I think Bernanke, Draghi and other central bankers saved their bullets earlier this month knowing that the coming turbulence may require a couple of shots. I still don't think the Fed will do another round of quantitative easing. We will see about that. For now, some analysts are speculating that an extension of Operation Twist is highly probable. But as the worldwide conditions deteriorate, specially in Europe, I see the probability as high that the heavy printing virus will proliferate fast and strong in other major economies, specially in the more export-dependent nations that have been loosing ground like China and India. This in turn may keep the US dollar going strong, and that doesn't bode well with Bernanke's monetary policy. Deflation fears are slowly raising the odds of another round of QE. The worldwide currency devaluation race and interest rate cuts most probably will continue for the next 6 months. We also have to consider that the ECRI Weekly Leading Index is not looking good at all at the moment and the Volatility Index ($VIX) is rising fast and may reach the 30 point panic level sooner rather than later.

Mr Bond Market told a secret to Mr Stock Market: The world already ended and you haven't noticed

The US bond market is not talking about a Y2K-type collapse, or about a large hadron collider black hole, or about Mayan calendar prophecies. Here is a graph of iShares Barclays 20+ yr Treasury Bond Fund (NYSEARCA:TLT):

Bond yields are setting new lows as easy as Barry Bonds and Mark McGwire were setting new home run records a decade ago. As I write, the bond yield on the 30 year treasury bond is 2.77%. Is the US bond market in full panic while the stock market is still on semi-panic mode? Is operation twist still causing a major steroid-infused bond price hike for long maturity treasuries? Or is it the potential for a twist dance extension that's contributing to all this?

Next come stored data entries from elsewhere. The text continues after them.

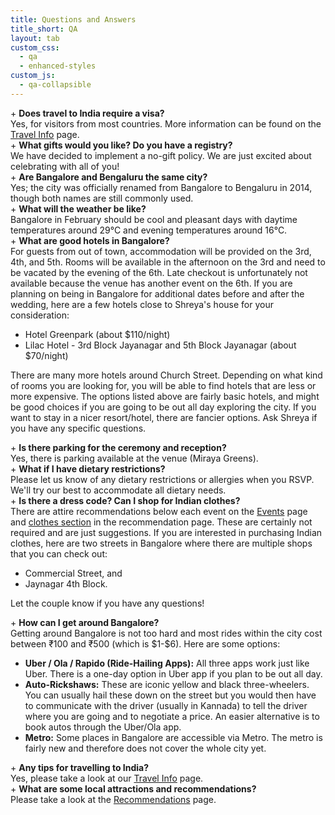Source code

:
 ```yaml
---
title: Questions and Answers
title_short: QA
layout: tab
custom_css:
  - qa
  - enhanced-styles
custom_js:
  - qa-collapsible
---
```


<div class="qa-container">
    <div class="qa-item">
        <div class="qa-question" onclick="toggleAnswer(this)">
            <span class="qa-icon">+</span>
            <strong>Does travel to India require a visa?</strong>
        </div>
        <div class="qa-answer">
            Yes, for visitors from most countries. More information can be found on the <a href="/{{ site.baseurl }}tabs/travel-info.html">Travel Info</a> page.
        </div>
    </div>
    <div class="qa-item">
        <div class="qa-question" onclick="toggleAnswer(this)">
            <span class="qa-icon">+</span>
            <strong>What gifts would you like? Do you have a registry?</strong>
        </div>
        <div class="qa-answer">
            We have decided to implement a no-gift policy. We are just excited about celebrating with all of you!
        </div>
    </div>
    <div class="qa-item">
        <div class="qa-question" onclick="toggleAnswer(this)">
            <span class="qa-icon">+</span>
            <strong>Are Bangalore and Bengaluru the same city?</strong>
        </div>
        <div class="qa-answer">
            Yes; the city was officially renamed from Bangalore to Bengaluru in 2014, though both names are still commonly used.
        </div>
    </div>
    <div class="qa-item">
        <div class="qa-question" onclick="toggleAnswer(this)">
            <span class="qa-icon">+</span>
            <strong>What will the weather be like?</strong>
        </div>
        <div class="qa-answer">
            Bangalore in February should be cool and pleasant days with daytime temperatures around 29°C and evening temperatures around 16°C.
        </div>
    </div>
    <div class="qa-item">
        <div class="qa-question" onclick="toggleAnswer(this)">
            <span class="qa-icon">+</span>
            <strong>What are good hotels in Bangalore?</strong>
        </div>
        <div class="qa-answer">
            For guests from out of town, accommodation will be provided on the 3rd, 4th, and 5th. Rooms will be available in the afternoon on the 3rd and need to be vacated by the evening of the 6th. Late checkout is unfortunately not available because the venue has another event on the 6th. If you are planning on being in Bangalore for additional dates before and after the wedding, here are a few hotels close to Shreya's house for your consideration:
            <ul class="slim">
                <li>Hotel Greenpark (about $110/night)</li>
                <li>Lilac Hotel - 3rd Block Jayanagar and 5th Block Jayanagar (about $70/night)</li>
            </ul>
            <p>There are many more hotels around Church Street. Depending on what kind of rooms you are looking for, you will be able to find hotels that are less or more expensive. The options listed above are fairly basic hotels, and might be good choices if you are going to be out all day exploring the city. If you want to stay in a nicer resort/hotel, there are fancier options. Ask Shreya if you have any specific questions.</p>
        </div>
    </div>
    <div class="qa-item">
        <div class="qa-question" onclick="toggleAnswer(this)">
            <span class="qa-icon">+</span>
            <strong>Is there parking for the ceremony and reception?</strong>
        </div>
        <div class="qa-answer">
            Yes, there is parking available at the venue (Miraya Greens).
        </div>
    </div>
    <div class="qa-item">
        <div class="qa-question" onclick="toggleAnswer(this)">
            <span class="qa-icon">+</span>
            <strong>What if I have dietary restrictions?</strong>
        </div>
        <div class="qa-answer">
            Please let us know of any dietary restrictions or allergies when you RSVP. We'll try our best to accommodate all dietary needs.
        </div>
    </div>
    <div class="qa-item">
        <div class="qa-question" onclick="toggleAnswer(this)">
            <span class="qa-icon">+</span>
            <strong>Is there a dress code? Can I shop for Indian clothes?</strong>
        </div>
        <div class="qa-answer">
            There are attire recommendations below each event on the <a href="/{{ site.baseurl }}tabs/events.html">Events</a> page and <a href="/{{ site.baseurl }}tabs/recos.html"> clothes section</a> in the recommendation page. These are certainly not required and are just suggestions. If you are interested in purchasing Indian clothes, here are two streets in Bangalore where there are multiple shops that you can check out:
            <ul class="slim">
                <li>Commercial Street, and</li>
                <li>Jaynagar 4th Block.</li>
            </ul>
            <p>Let the couple know if you have any questions!</p>
        </div>
    </div>
    <div class="qa-item">
        <div class="qa-question" onclick="toggleAnswer(this)">
            <span class="qa-icon">+</span>
            <strong>How can I get around Bangalore?</strong>
        </div>
        <div class="qa-answer">
            Getting around Bangalore is not too hard and most rides within the city cost between ₹100 and ₹500 (which is $1-$6). Here are some options:
            <ul>
                <li><strong>Uber / Ola / Rapido (Ride-Hailing Apps):</strong> All three apps work just like Uber. There is a one-day option in Uber app if you plan to be out all day.</li>
                <li><strong>Auto-Rickshaws:</strong> These are iconic yellow and black three-wheelers. You can usually hail these down on the street but you would then have to communicate with the driver (usually in Kannada) to tell the driver where you are going and to negotiate a price. An easier alternative is to book autos through the Uber/Ola app.</li>
                <li><strong>Metro:</strong> Some places in Bangalore are accessible via Metro. The metro is fairly new and therefore does not cover the whole city yet.</li>
            </ul>
        </div>
    </div>
    <div class="qa-item">
        <div class="qa-question" onclick="toggleAnswer(this)">
            <span class="qa-icon">+</span>
            <strong>Any tips for travelling to India?</strong>
        </div>
        <div class="qa-answer">
            Yes, please take a look at our <a href="/{{ site.baseurl }}tabs/travel-info.html">Travel Info</a> page.
        </div>
    </div>
    <div class="qa-item">
        <div class="qa-question" onclick="toggleAnswer(this)">
            <span class="qa-icon">+</span>
            <strong>What are some local attractions and recommendations?</strong>
        </div>
        <div class="qa-answer">
            Please take a look at the <a href="/{{ site.baseurl }}tabs/recos.html">Recommendations</a> page.
        </div>
    </div>
</div>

I think that the US bond market is pricing in what's going to happen if there is a "Grexit". It's basically adopting a worst case scenario approach. But with yields approaching Finland and Singapore levels, for how long will they go down the drain? They definitely can go lower, but we have to consider that the yields are currently lower than they were in the 2008 financial crisis. Even with the recent run in stocks, bonds remained in the panic level. In other words, in bond market's opinion, the stock market is running on imaginary gasoline for now. We will know who's right very soon.

Investors are running short of places to hide... and besides cash, stocks could be the only asset class that may look attractive. If, and only if, the EU takes decisive action, the shift from bonds to stocks will happen, and it will be brutal. That's why in these times, the higher the tension, the riskier is to go short on stocks. A sudden and decisive action by a central bank may have a high cost in your portfolio in just one day if you are shorting. Trying to trade the market in the short term, based on central bank speculation, is even riskier, as you could get whipsawed like it happened to many funds on 2011.

In short, cash is still king, but I think it's a good idea to slowly accumulate shares of quality undervalued and oversold stocks when the market creates panic dips. I'm expecting the tension to remain high (chupacabra level) or go higher in the near future and possibly reach a climax for the year (if the central banks keep saving their bullets), which should create another return to sub 1,280 territory in the S&P 500. The SPDR S&P 500 (NYSEARCA:SPY) is currently around 132 pts. No big announcements by the FED or the ECB on the next 4 weeks should be enough for the pulldown to happen, regardless of who wins in the Greece vote. That pulldown may be the final stress spike that can make the central bankers to pull the trigger. Then, the big shift happens. Stay tuned.

Disclosure: I have no positions in any stocks mentioned, and no plans to initiate any positions within the next 72 hours.